This morning 500,000 premium Creative Cloud subscribers will be waking up to an update alert for Adobe Photoshop. Adobe's flagship product has been revised for the first time since the switch to the subscription model back in June.
The big news is that for the first time the heart of Photoshop, its workflow, has been revised for the benefit of web designers.
Photoshop's native workflow has never worked for web design. As a tool, Photoshop has been too cumbersome, requiring a mixture of slicing, layer merging and resaving multiple times to export out a design. Back in 2000, when images in the backgrounds of table cells seemed like a good idea, Photoshop was fine; but it has since been superseded by dedicated web tools like the superb TypeCast.
Sure, Adobe have flirted with the idea of Photoshop for the web in the past with initiatives like ImageReady; and it's always been possible to save images for the web from Photoshop. It's just that those processes always felt tacked on.
Adobe Generator
The aim of Photoshop 14.1 is to enable designers to rapidly design for multiple screens. Exporting assets is now ridiculously easy: first, you need to enable File > Generate > Image Assets; then you rename a layer in Photoshop with the name you want to use, wdd.png for example, and Photoshop will immediately create an assets folder with the image in it. You don't even have to click Save for Web.
What's more, asset generation is live: if you edit a graphic in Photoshop the image in your assets folder is automatically updated.
This revolutionary change to the way Photoshop works is powered by Adobe Generator, which is open source (you can find it on GitHub). Built with Node.js you can actually write your own plugins for Generator, meaning you can customize the way Photoshop exports your assets. (Adobe recommend reviewing the generator-assets file on GitHub as a guideline for any plugin you build.)
One of the demos we were shown was a gaming company that had built a plugin for Generator that exported live to their game engine. You could, by the same token, build a plugin to publish live to a server, meaning that you could open up Photoshop and live-edit images on your website just by making tweaks in your original PSD.
Generator for responsive design
An additional feature is the option to specify not just a name, but options for the export. You can specify scale on the image for example, you can even specify multiple images to create a number of different assets simultaneously; fantastic for responsive design.
Adobe is expecting the community to build a lot of plugins for Generator, just as it has actions for Photoshop. However, the one they're launching with (apart from the default image generator) is a plugin to tie Photoshop directly to Adobe Reflow; making Photoshop responsive design-friendly for the first time.
One of the biggest headaches for anyone exporting a design from Photoshop has traditionally been handling text, which can't responsibly be images on the web. Incredibly, Adobe have also addressed that concern in the Reflow plugin by making any text exported via generator native HTML text. You can even sync everything with Typekit, to create consistency from start to finish. Shape layers have also been addressed, and will be exported to Reflow as HTML & CSS.

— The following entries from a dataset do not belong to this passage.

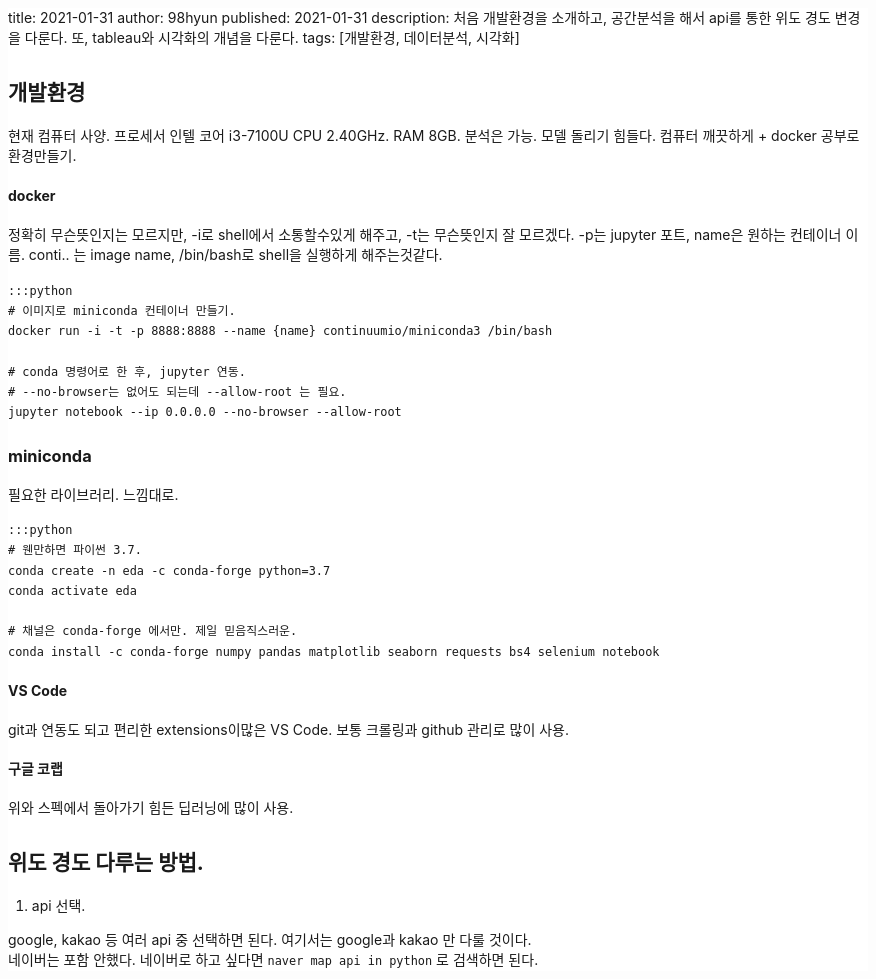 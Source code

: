 title: 2021-01-31
author: 98hyun
published: 2021-01-31 
description: 처음 개발환경을 소개하고, 공간분석을 해서 api를 통한 위도 경도 변경을 다룬다. 또, tableau와 시각화의 개념을 다룬다. 
tags: [개발환경, 데이터분석, 시각화]

<h2>개발환경</h2>

현재 컴퓨터 사양. 프로세서 인텔 코어 i3-7100U CPU 2.40GHz. RAM 8GB. 분석은 가능. 모델 돌리기 힘들다. 컴퓨터 깨끗하게 + docker 공부로 환경만들기. 

<h4>docker</h4>

정확히 무슨뜻인지는 모르지만, -i로 shell에서 소통할수있게 해주고, -t는 무슨뜻인지 잘 모르겠다. -p는 jupyter 포트, name은 원하는 컨테이너 이름. conti.. 는 image name, /bin/bash로 shell을 실행하게 해주는것같다.  

    :::python
    # 이미지로 miniconda 컨테이너 만들기.
    docker run -i -t -p 8888:8888 --name {name} continuumio/miniconda3 /bin/bash

    # conda 명령어로 한 후, jupyter 연동.
    # --no-browser는 없어도 되는데 --allow-root 는 필요. 
    jupyter notebook --ip 0.0.0.0 --no-browser --allow-root


<h3>miniconda</h3>

필요한 라이브러리. 느낌대로.

    :::python
    # 웬만하면 파이썬 3.7.
    conda create -n eda -c conda-forge python=3.7
    conda activate eda

    # 채널은 conda-forge 에서만. 제일 믿음직스러운. 
    conda install -c conda-forge numpy pandas matplotlib seaborn requests bs4 selenium notebook
    
<h4>VS Code</h4>

git과 연동도 되고 편리한 extensions이많은 VS Code. 보통 크롤링과 github 관리로 많이 사용.  

<h4>구글 코랩</h4>

위와 스펙에서 돌아가기 힘든 딥러닝에 많이 사용.

<h2>위도 경도 다루는 방법.</h2>

1. api 선택.

google, kakao 등 여러 api 중 선택하면 된다. 여기서는 google과 kakao 만 다룰 것이다.   
네이버는 포함 안했다. 네이버로 하고 싶다면 `naver map api in python` 로 검색하면 된다.  
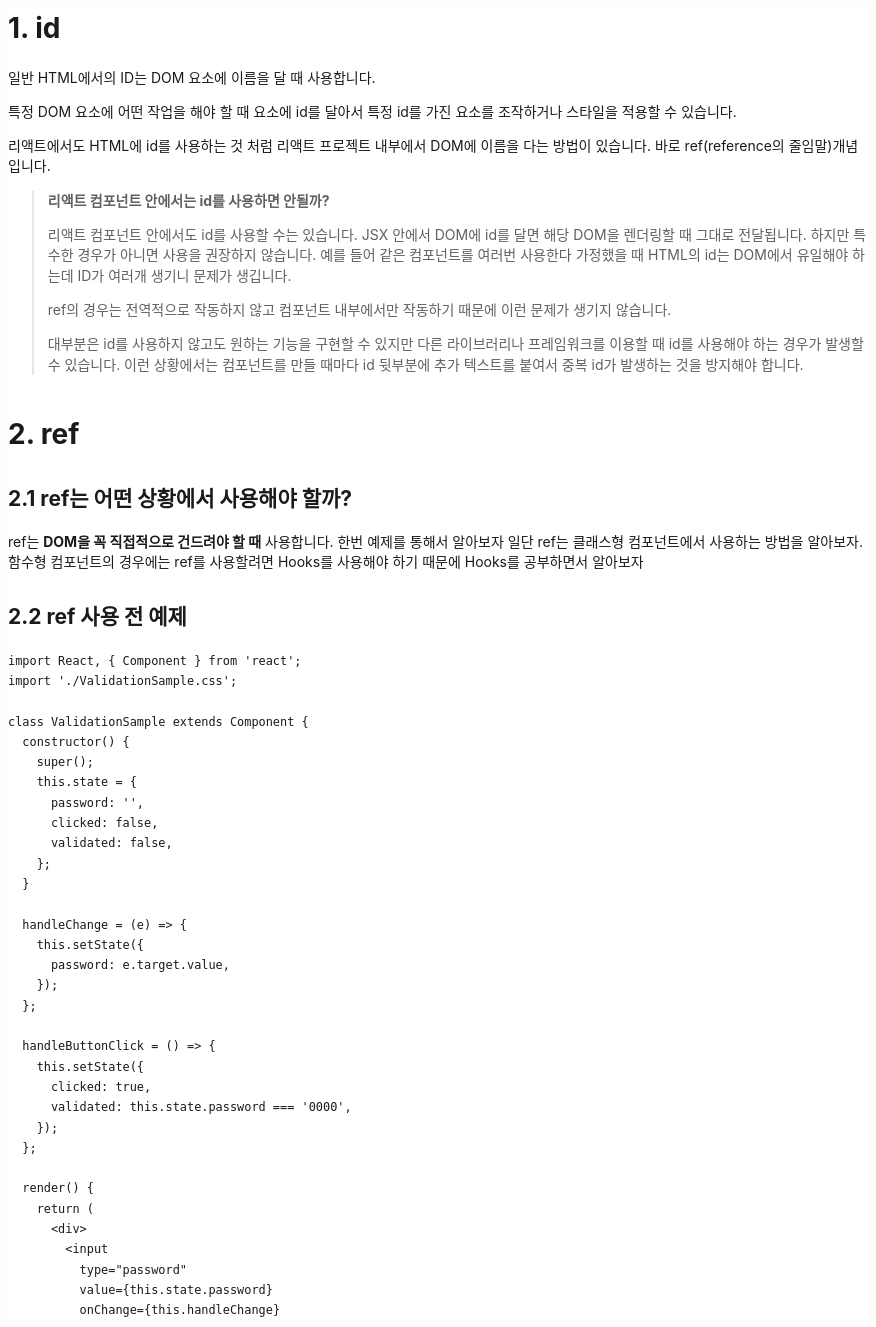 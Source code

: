 # 1. id

일반 HTML에서의 ID는 DOM 요소에 이름을 달 때 사용합니다.

특정 DOM 요소에 어떤 작업을 해야 할 때 요소에 id를 달아서 특정 id를 가진 요소를 조작하거나 스타일을 적용할 수 있습니다.

리액트에서도 HTML에 id를 사용하는 것 처럼 리액트 프로젝트 내부에서 DOM에 이름을 다는 방법이 있습니다. 바로 ref(reference의 줄임말)개념 입니다.

> **리액트 컴포넌트 안에서는 id를 사용하면 안될까?**
>
> 리액트 컴포넌트 안에서도 id를 사용할 수는 있습니다. JSX 안에서 DOM에 id를 달면 해당 DOM을 렌더링할 때 그대로 전달됩니다. 하지만 특수한 경우가 아니면 사용을 권장하지 않습니다. 예를 들어 같은 컴포넌트를 여러번 사용한다 가정했을 때 HTML의 id는 DOM에서 유일해야 하는데 ID가 여러개 생기니 문제가 생깁니다. 
>
>  ref의 경우는 전역적으로 작동하지 않고 컴포넌트 내부에서만 작동하기 때문에 이런 문제가 생기지 않습니다.
>
> 대부분은 id를 사용하지 않고도 원하는 기능을 구현할 수 있지만 다른 라이브러리나 프레임워크를 이용할 때 id를 사용해야 하는 경우가 발생할 수 있습니다. 이런 상황에서는 컴포넌트를 만들 때마다 id 뒷부분에 추가 텍스트를 붙여서 중복 id가 발생하는 것을 방지해야 합니다.



# 2. ref

## 2.1 ref는 어떤 상황에서 사용해야 할까?

ref는 **DOM을 꼭 직접적으로 건드려야 할 때** 사용합니다. 한번 예제를 통해서 알아보자 일단 ref는 클래스형 컴포넌트에서 사용하는 방법을 알아보자. 함수형 컴포넌트의 경우에는 ref를 사용할려면 Hooks를 사용해야 하기 때문에 Hooks를 공부하면서 알아보자

## 2.2 ref 사용 전 예제

```react
import React, { Component } from 'react';
import './ValidationSample.css';

class ValidationSample extends Component {
  constructor() {
    super();
    this.state = {
      password: '',
      clicked: false,
      validated: false,
    };
  }

  handleChange = (e) => {
    this.setState({
      password: e.target.value,
    });
  };

  handleButtonClick = () => {
    this.setState({
      clicked: true,
      validated: this.state.password === '0000',
    });
  };

  render() {
    return (
      <div>
        <input
          type="password"
          value={this.state.password}
          onChange={this.handleChange}
``` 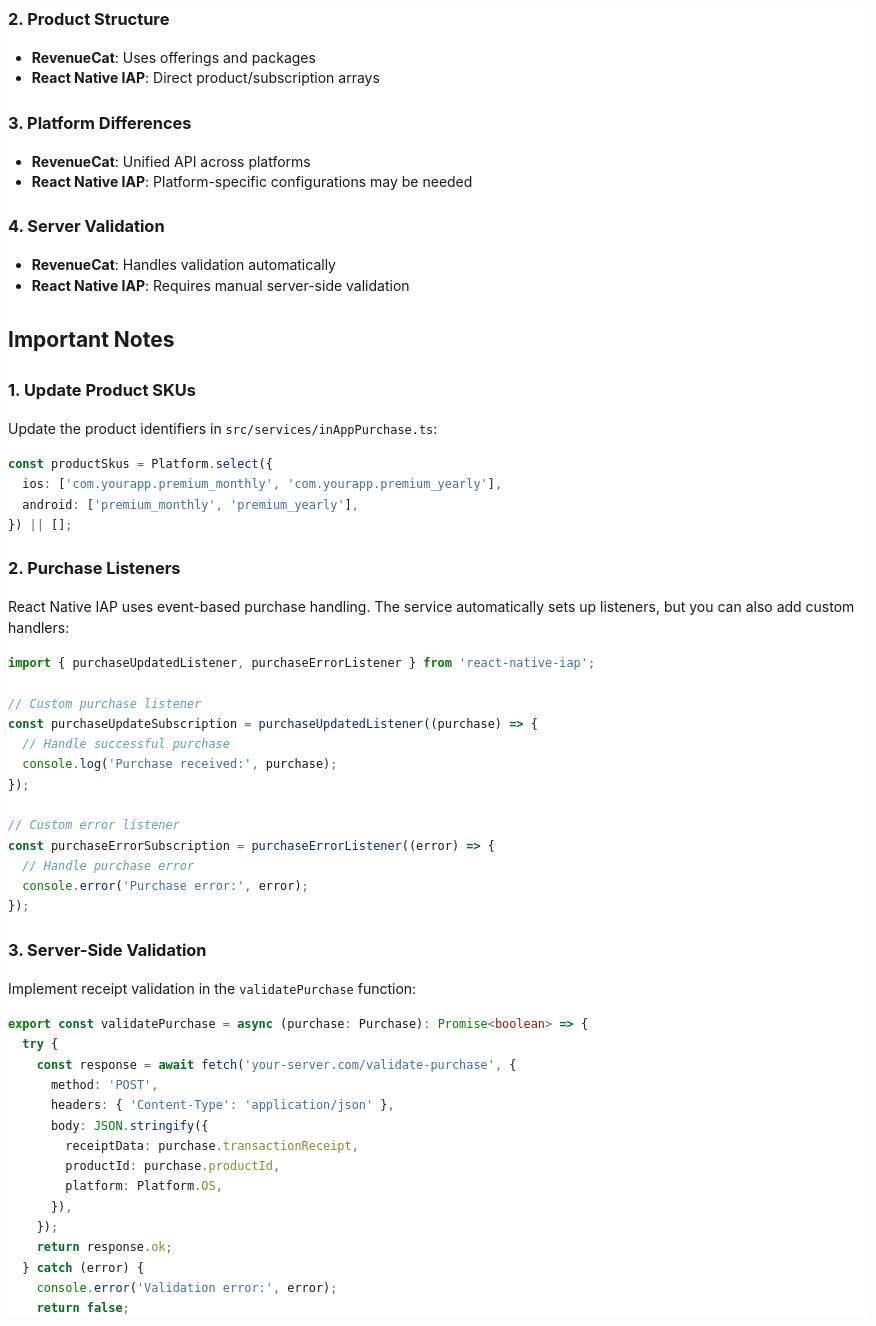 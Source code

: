 ### 2. Product Structure
- **RevenueCat**: Uses offerings and packages
- **React Native IAP**: Direct product/subscription arrays

### 3. Platform Differences
- **RevenueCat**: Unified API across platforms
- **React Native IAP**: Platform-specific configurations may be needed

### 4. Server Validation
- **RevenueCat**: Handles validation automatically
- **React Native IAP**: Requires manual server-side validation

## Important Notes

### 1. Update Product SKUs
Update the product identifiers in `src/services/inAppPurchase.ts`:

```typescript
const productSkus = Platform.select({
  ios: ['com.yourapp.premium_monthly', 'com.yourapp.premium_yearly'],
  android: ['premium_monthly', 'premium_yearly'],
}) || [];
```

### 2. Purchase Listeners
React Native IAP uses event-based purchase handling. The service automatically sets up listeners, but you can also add custom handlers:

```typescript
import { purchaseUpdatedListener, purchaseErrorListener } from 'react-native-iap';

// Custom purchase listener
const purchaseUpdateSubscription = purchaseUpdatedListener((purchase) => {
  // Handle successful purchase
  console.log('Purchase received:', purchase);
});

// Custom error listener
const purchaseErrorSubscription = purchaseErrorListener((error) => {
  // Handle purchase error
  console.error('Purchase error:', error);
});
```

### 3. Server-Side Validation
Implement receipt validation in the `validatePurchase` function:

```typescript
export const validatePurchase = async (purchase: Purchase): Promise<boolean> => {
  try {
    const response = await fetch('your-server.com/validate-purchase', {
      method: 'POST',
      headers: { 'Content-Type': 'application/json' },
      body: JSON.stringify({
        receiptData: purchase.transactionReceipt,
        productId: purchase.productId,
        platform: Platform.OS,
      }),
    });
    return response.ok;
  } catch (error) {
    console.error('Validation error:', error);
    return false;
``` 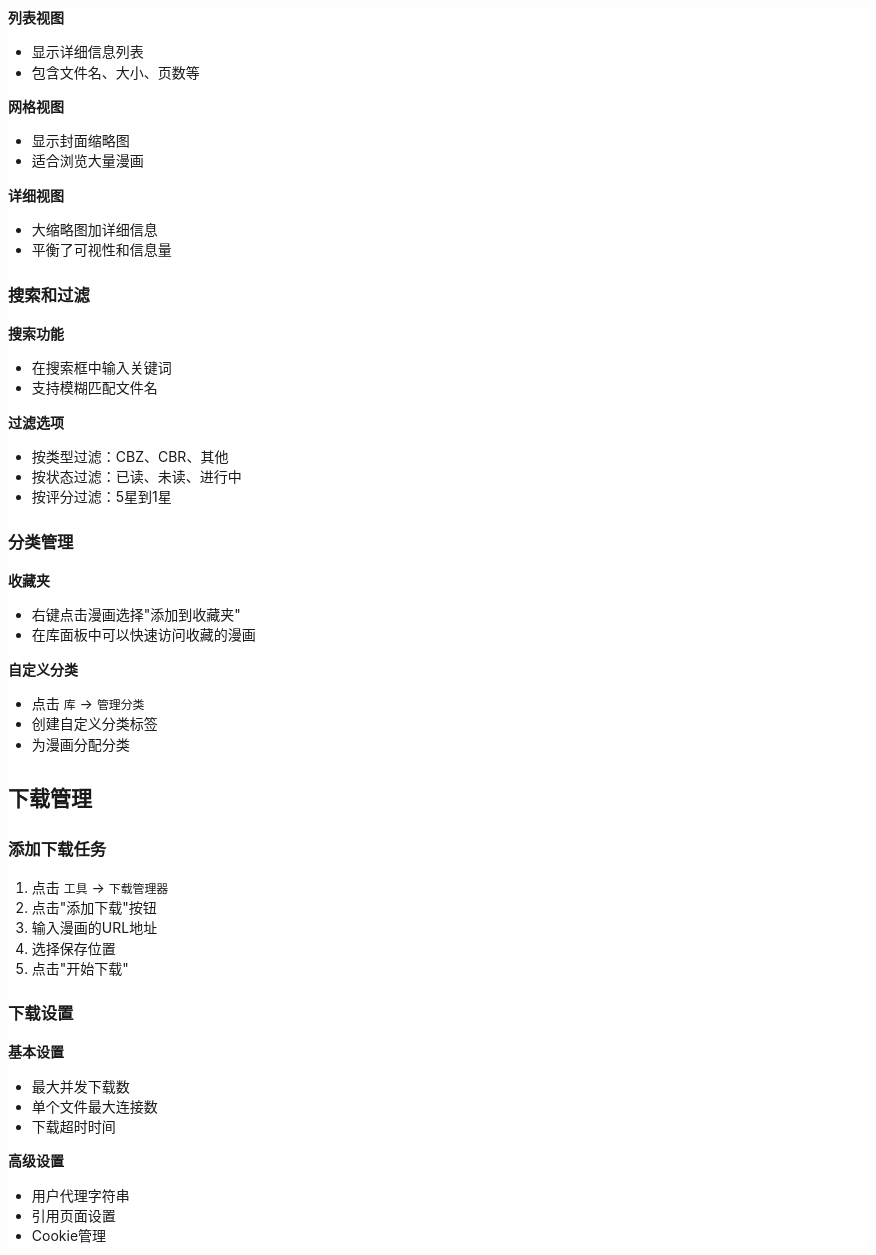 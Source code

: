 **列表视图**
- 显示详细信息列表
- 包含文件名、大小、页数等

**网格视图**
- 显示封面缩略图
- 适合浏览大量漫画

**详细视图**
- 大缩略图加详细信息
- 平衡了可视性和信息量

### 搜索和过滤

**搜索功能**
- 在搜索框中输入关键词
- 支持模糊匹配文件名

**过滤选项**
- 按类型过滤：CBZ、CBR、其他
- 按状态过滤：已读、未读、进行中
- 按评分过滤：5星到1星

### 分类管理

**收藏夹**
- 右键点击漫画选择"添加到收藏夹"
- 在库面板中可以快速访问收藏的漫画

**自定义分类**
- 点击 `库` -> `管理分类`
- 创建自定义分类标签
- 为漫画分配分类

## 下载管理

### 添加下载任务

1. 点击 `工具` -> `下载管理器`
2. 点击"添加下载"按钮
3. 输入漫画的URL地址
4. 选择保存位置
5. 点击"开始下载"

### 下载设置

**基本设置**
- 最大并发下载数
- 单个文件最大连接数
- 下载超时时间

**高级设置**
- 用户代理字符串
- 引用页面设置
- Cookie管理
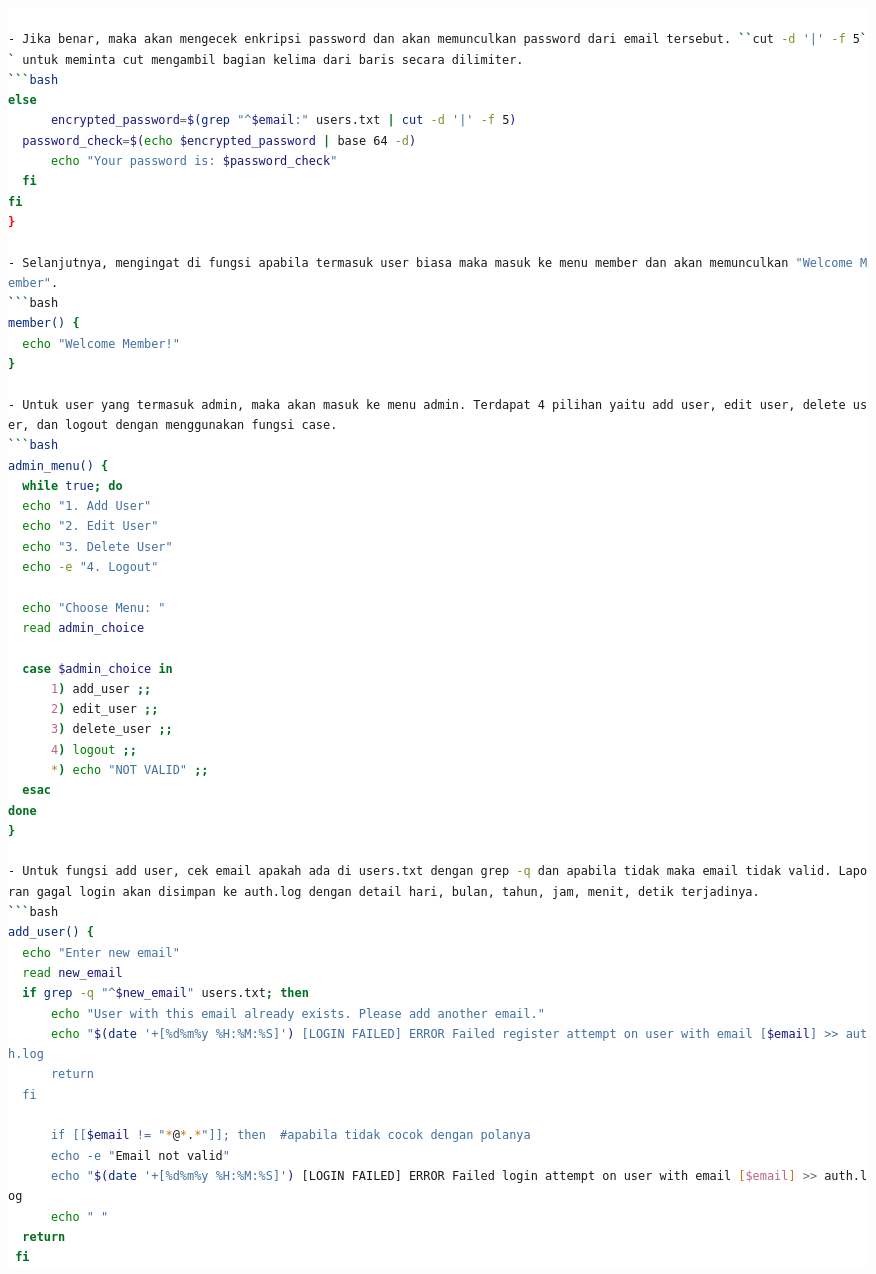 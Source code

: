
   ```bash
  
- Jika benar, maka akan mengecek enkripsi password dan akan memunculkan password dari email tersebut. ``cut -d '|' -f 5`` untuk meminta cut mengambil bagian kelima dari baris secara dilimiter.
  ```bash
  else
    	encrypted_password=$(grep "^$email:" users.txt | cut -d '|' -f 5)
	password_check=$(echo $encrypted_password | base 64 -d)
    	echo "Your password is: $password_check"
    fi
  fi
  }
  
- Selanjutnya, mengingat di fungsi apabila termasuk user biasa maka masuk ke menu member dan akan memunculkan "Welcome Member".
  ```bash
  member() {
	echo "Welcome Member!"
  }
  
- Untuk user yang termasuk admin, maka akan masuk ke menu admin. Terdapat 4 pilihan yaitu add user, edit user, delete user, dan logout dengan menggunakan fungsi case.
  ```bash
  admin_menu() {
    while true; do
    echo "1. Add User"
    echo "2. Edit User"
    echo "3. Delete User"
    echo -e "4. Logout"
    
    echo "Choose Menu: "
    read admin_choice

    case $admin_choice in
        1) add_user ;;
        2) edit_user ;;
        3) delete_user ;;
        4) logout ;;
        *) echo "NOT VALID" ;;
    esac 
  done
  }
  
- Untuk fungsi add user, cek email apakah ada di users.txt dengan grep -q dan apabila tidak maka email tidak valid. Laporan gagal login akan disimpan ke auth.log dengan detail hari, bulan, tahun, jam, menit, detik terjadinya.
  ```bash
  add_user() {
    echo "Enter new email"
    read new_email
    if grep -q "^$new_email" users.txt; then
        echo "User with this email already exists. Please add another email."
        echo "$(date '+[%d%m%y %H:%M:%S]') [LOGIN FAILED] ERROR Failed register attempt on user with email [$email] >> auth.log
        return
    fi
    
    	if [[$email != "*@*.*"]]; then  #apabila tidak cocok dengan polanya
    	echo -e "Email not valid"
    	echo "$(date '+[%d%m%y %H:%M:%S]') [LOGIN FAILED] ERROR Failed login attempt on user with email [$email] >> auth.log
    	echo " "
   	return
   fi
  
  ```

If you're one of the many designers that build assets files from your main PSD you'll find that those asset files can now be dropped into Reflow's library, allowing you to design in Reflow with updateable assets.
There's more…
In addition to Generator, Adobe have introduced dozens of additional improvements including, increased stability; Behance share is available in more languages; native PSDX support, 32-bit image support for filters; improved GPU detection; and improved anchor point selection.
As exciting as this, there's actually more: Adobe are currently working with major browser vendors on a new image format for the web, an adaptive image format; once that format has been finalized, Photoshop and Generator will support it. The holy grail of web images may be just around the corner.
If you're not already a Creative Cloud subscriber, I'd suggest you sign up for a 30 day trial today.
Conclusion
Adobe have taken a lot of flak recently for their decision to move to a subscription model, but it's the Creative Cloud subscription model that allows awesome updates like this one and if Adobe continue to innovate in this way, the naysayers will be silenced before long.
Photoshop was the number one design tool for web designers for many years, but its print-based workflow, and dated export options made it increasingly irrelevant. Adobe Generator turns the tool on its head; it's one of the most exciting updates I've ever seen for an Adobe product.
Suddenly, Photoshop is top dog again.